Higher Neutrophilic miR-193a-5p Is Associated with Better Outcomes for AIS Patients
To further examine the clinical significance of decreased miR-193a-5p levels in AIS patients at the superacute phase, we analyzed the association between neutrophilic miR-193a-5p levels and clinical outcomes including the mRS at 3 months and sICH in another subset of AIS patients receiving rtPA treatment. Compared to those in patients with an mRS > 2, neutrophilic miR-193a-5p levels were higher in the group with an mRS ≤ 2 and higher in non-sICH than in sICH patients (Fig. 2a–b, p < 0.05). ROC curves were created to assess the prognostic value of neutrophilic miR-193a-5p, with AUC values of 0.67 ([0.51, 0.83], p < 0.05) for distinguishing between unfavorable and favorable outcomes in AIS patients and 0.64 ([0.52, 0.77], p < 0.05) for distinguishing between sICH or non-sICH patients.

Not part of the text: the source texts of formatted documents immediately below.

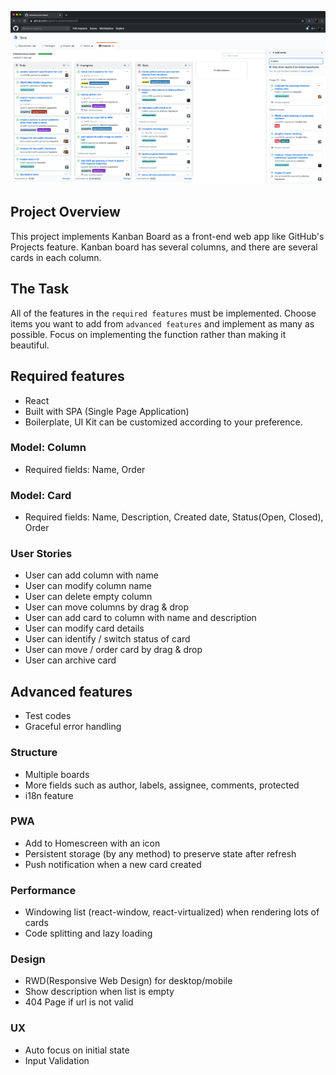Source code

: ![Screenshot](/screenshot.png)
## Project Overview
This project implements Kanban Board as a front-end web app like GitHub's Projects feature. Kanban board has several columns, and there are several cards in each column.

## The Task
All of the features in the `required features` must be implemented. Choose items you want to add from `advanced features` and implement as many as possible. Focus on implementing the function rather than making it beautiful.

## Required features
* React
* Built with SPA (Single Page Application)
* Boilerplate, UI Kit can be customized according to your preference.

### Model: Column
* Required fields: Name, Order

### Model: Card
* Required fields: Name, Description, Created date, Status(Open, Closed), Order

### User Stories
* User can add column with name
* User can modify column name
* User can delete empty column
* User can move columns by drag & drop
* User can add card to column with name and description
* User can modify card details
* User can identify / switch status of card
* User can move / order card by drag & drop
* User can archive card

## Advanced features

* Test codes
* Graceful error handling

### Structure

* Multiple boards
* More fields such as author, labels, assignee, comments, protected
* i18n feature

### PWA

* Add to Homescreen with an icon
* Persistent storage (by any method) to preserve state after refresh
* Push notification when a new card created

### Performance

* Windowing list (react-window, react-virtualized) when rendering lots of cards
* Code splitting and lazy loading

### Design

* RWD(Responsive Web Design) for desktop/mobile
* Show description when list is empty
* 404 Page if url is not valid

### UX
* Auto focus on initial state
* Input Validation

Much clinical evidence suggests that higher circulating C-reactive protein (CRP) [26] and neutrophil–lymphocyte ratios (NLRs) [27] in IS are associated with an increased sICH risk and worse outcomes and are inflammatory indices for AIS patients. To determine the role of neutrophilic miR-193a-5p in neuroinflammation, we analyzed the correlation between its level and inflammation-associated parameters in AIS patients. Good correlations were found between the levels of CRP or NLR and neutrophilic miR-193a-5p (ρ = − 0.410, p < 0.0001, ρ = − 0.199, p < 0.05, respectively; Fig. 2c).
AgomiR-193a-5p Protects the Brain from I/R Injury in Experimental Stroke
To evaluate the role of miR-193a-5p in cerebral I/R injury, agomiR-193a-5p was delivered to the MCAO-model mice via tail vein injection before model induction, and the infarct volume at 24 h and 7 days post-I/R injury and neurological function scores at 1, 3, 5, and 7 days post-I/R injury (dpi) were examined (Figs. 3a, and 4a). TTC staining demonstrated that with the intravenous administration of agomiR-193a-5p, the infarct volume was smaller than that in the MCAO group at 24 h (p < 0.001; Fig. 3b) and 7 days (p < 0.01; Fig. 4b) post-I/R injury. As illustrated in Fig. 4c–g, agomiR-193a-5p injection resulted in a relatively lower mNSS at 5 dpi (p < 0.05, Fig. 4d) during repeated assessments, suggestive of good neurological behavior; the beam walking test indicated that miR-193a-5p-treated mice exhibited better neurological functional recovery after MCAO, as revealed by fewer instances of their hind legs falling off the beam during repeated tests at 3 and 5 dpi (p < 0.01, Fig. 2e). In comparison to MCAO-group mice, those treated with miR-193a-5p performed better in the adhesive tape removal test, as reflected by a decreased reaction latency (time until contacting but not removing the tape from the left forepaw at 5 dpi; p < 0.05, Fig. 2f, g). The difference in body weights between miR-193a-5p and MCAO groups was not statistically significant (Fig. 3c).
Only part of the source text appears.